The authors do not make primary use of the remotely sensed observations for two reasons, representativeness (due to the altitude difference between Suominet and the IR thermometer) and missing data (due to a year-long gap in the AERONET and Suominet observations). The first issue is a valid one, but I feel this second point deserves some more inspection. After all, the AERONET observations are still available for approximately half the observing period. It may be that two years of weighted-averaged radiosonde data that is 100s of km and approximately 6 h removed from the IR thermometer observations is better than one year of AERONET observations that is both spatially and temporally closer to the target. However, that point needs to be explicitly argued.
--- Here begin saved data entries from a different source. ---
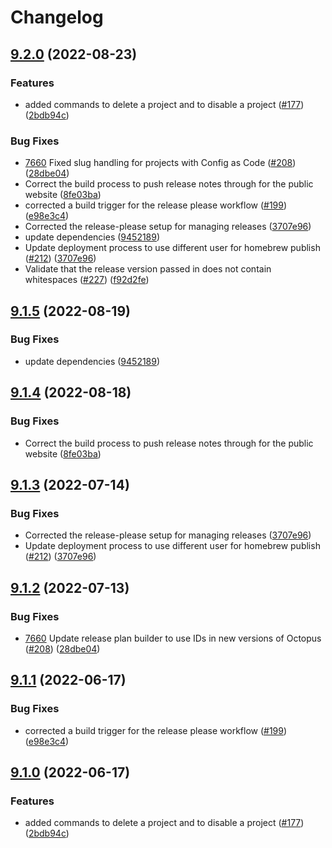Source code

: # Changelog

## [9.2.0](https://github.com/OctopusDeploy/OctopusCLI/compare/v9.1.6...v9.2.0) (2022-08-23)


### Features

* added commands to delete a project and to disable a project ([#177](https://github.com/OctopusDeploy/OctopusCLI/issues/177)) ([2bdb94c](https://github.com/OctopusDeploy/OctopusCLI/commit/2bdb94c62ff89f2b220990069100a163da13249d))


### Bug Fixes

* [7660](OctopusDeploy/Issues[#7660](https://github.com/OctopusDeploy/OctopusCLI/issues/7660)) Fixed slug handling for projects with Config as Code  ([#208](https://github.com/OctopusDeploy/OctopusCLI/issues/208)) ([28dbe04](https://github.com/OctopusDeploy/OctopusCLI/commit/28dbe04c6c2718d95089314d49dc1b2d2bcdacbc))
* Correct the build process to push release notes through for the public website ([8fe03ba](https://github.com/OctopusDeploy/OctopusCLI/commit/8fe03bada346cfcedd9fd2f618fb41ac5f9ecddd))
* corrected a build trigger for the release please workflow ([#199](https://github.com/OctopusDeploy/OctopusCLI/issues/199)) ([e98e3c4](https://github.com/OctopusDeploy/OctopusCLI/commit/e98e3c49d3ee39617238a30ff7f09915250bcf4e))
* Corrected the release-please setup for managing releases ([3707e96](https://github.com/OctopusDeploy/OctopusCLI/commit/3707e96fab360565c082ec8f13f0eda474f6a077))
* update dependencies ([9452189](https://github.com/OctopusDeploy/OctopusCLI/commit/94521896a522dfcbc3b1a1cfc4e5537a7745d8f6))
* Update deployment process to use different user for homebrew publish ([#212](https://github.com/OctopusDeploy/OctopusCLI/issues/212)) ([3707e96](https://github.com/OctopusDeploy/OctopusCLI/commit/3707e96fab360565c082ec8f13f0eda474f6a077))
* Validate that the release version passed in does not contain whitespaces ([#227](https://github.com/OctopusDeploy/OctopusCLI/issues/227)) ([f92d2fe](https://github.com/OctopusDeploy/OctopusCLI/commit/f92d2fe6d3a75072ccb263fa19c6941d48d83e47))

## [9.1.5](https://github.com/OctopusDeploy/OctopusCLI/compare/v9.1.4...v9.1.5) (2022-08-19)


### Bug Fixes

* update dependencies ([9452189](https://github.com/OctopusDeploy/OctopusCLI/commit/94521896a522dfcbc3b1a1cfc4e5537a7745d8f6))

## [9.1.4](https://github.com/OctopusDeploy/OctopusCLI/compare/v9.1.3...v9.1.4) (2022-08-18)


### Bug Fixes

* Correct the build process to push release notes through for the public website ([8fe03ba](https://github.com/OctopusDeploy/OctopusCLI/commit/8fe03bada346cfcedd9fd2f618fb41ac5f9ecddd))

## [9.1.3](https://github.com/OctopusDeploy/OctopusCLI/compare/v9.1.2...v9.1.3) (2022-07-14)


### Bug Fixes

* Corrected the release-please setup for managing releases ([3707e96](https://github.com/OctopusDeploy/OctopusCLI/commit/3707e96fab360565c082ec8f13f0eda474f6a077))
* Update deployment process to use different user for homebrew publish ([#212](https://github.com/OctopusDeploy/OctopusCLI/issues/212)) ([3707e96](https://github.com/OctopusDeploy/OctopusCLI/commit/3707e96fab360565c082ec8f13f0eda474f6a077))

## [9.1.2](https://github.com/OctopusDeploy/OctopusCLI/compare/v9.1.1...v9.1.2) (2022-07-13)


### Bug Fixes

* [7660](https://github.com/OctopusDeploy/Issues/issues/7660) Update release plan builder to use IDs in new versions of Octopus ([#208](https://github.com/OctopusDeploy/OctopusCLI/pull/208)) ([28dbe04](https://github.com/OctopusDeploy/OctopusCLI/commit/28dbe04c6c2718d95089314d49dc1b2d2bcdacbc))

## [9.1.1](https://github.com/OctopusDeploy/OctopusCLI/compare/v9.1.0...v9.1.1) (2022-06-17)


### Bug Fixes

* corrected a build trigger for the release please workflow ([#199](https://github.com/OctopusDeploy/OctopusCLI/issues/199)) ([e98e3c4](https://github.com/OctopusDeploy/OctopusCLI/commit/e98e3c49d3ee39617238a30ff7f09915250bcf4e))

## [9.1.0](https://github.com/OctopusDeploy/OctopusCLI/compare/9.0.0...v9.1.0) (2022-06-17)


### Features

* added commands to delete a project and to disable a project ([#177](https://github.com/OctopusDeploy/OctopusCLI/issues/177)) ([2bdb94c](https://github.com/OctopusDeploy/OctopusCLI/commit/2bdb94c62ff89f2b220990069100a163da13249d))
In the end, this work relies on observations that are frequently 6 h old (or 6 h early), at least 100 km away, and much more moist than more local observations. Using the radiosonde observations may be the appropriate course of action, but it needs to be demonstrated that this set of decisions is the correct one.
Finally, as I read through this work again, I’m left with one very fundamental question: how good is it? An analysis that shows the relationship for the IR PWV product to some kind of truth (be it the merged sondes, AERONET, etc.) seems to be lacking. The figures shown in the present work, such as the relationship between the sky temperature and PWV, are important but the relationship between the new product and the truth is critical. This could take the form of a scatterplot, histogram of the differences, box and whisker plot for the differences in various PWV bins, etc., but something should be in there. Crucially, I do not have a sense of how well the product performs as a function of different values.
Minor Points
98. For the observations taken at 2300 UTC, are they matched to temporally averaged radiosonde observations or are they just matched to the nearest sonde time?
112. It is important to emphasize that the determination of clear or cloudy skies is a subjective observation by a human observer.
115. The lack of brightness temperature observations below a given temperature threshold (resulting in NaN values) means that low PWV values cannot be observed with this method. What is the minimum PWV value that can be observed, and what is the seasonal distribution of missing data? This seems like an important issue that end users ought to be aware of. I assume that this is a more frequent occurrence in the high deserts of New Mexico than it is in the environment observed by Mims, and that wintertime values are more likely to be missing, but these points should be made explicit in the text.
Figure 1: This is an extremely minor point, and you can address or ignore as you see fit, but I find figures easier to interpret when grid lines are present.
142. When you say ground temperature, do you specifically mean skin temperature as measured by the IR thermometer?
165. If the Suominet and AERONET observations are going to be part of this analysis (even if only in the appendix), their locations should be noted on Fig. 2.
165. Sometimes the text refers to Figure N, and other times it refers to Fig. N. This may be a stylistic choice, as it appears that the word is spelled out at the start of a sentence but not elsewhere, so I don’t know how much consistency you are going for here.
174-175: I’m not seeing where your product appears in Appendix B (unless you only mean the merged sondes). This goes back to the point I made in the major comments above about not really getting a sense of the skill or utility of the product.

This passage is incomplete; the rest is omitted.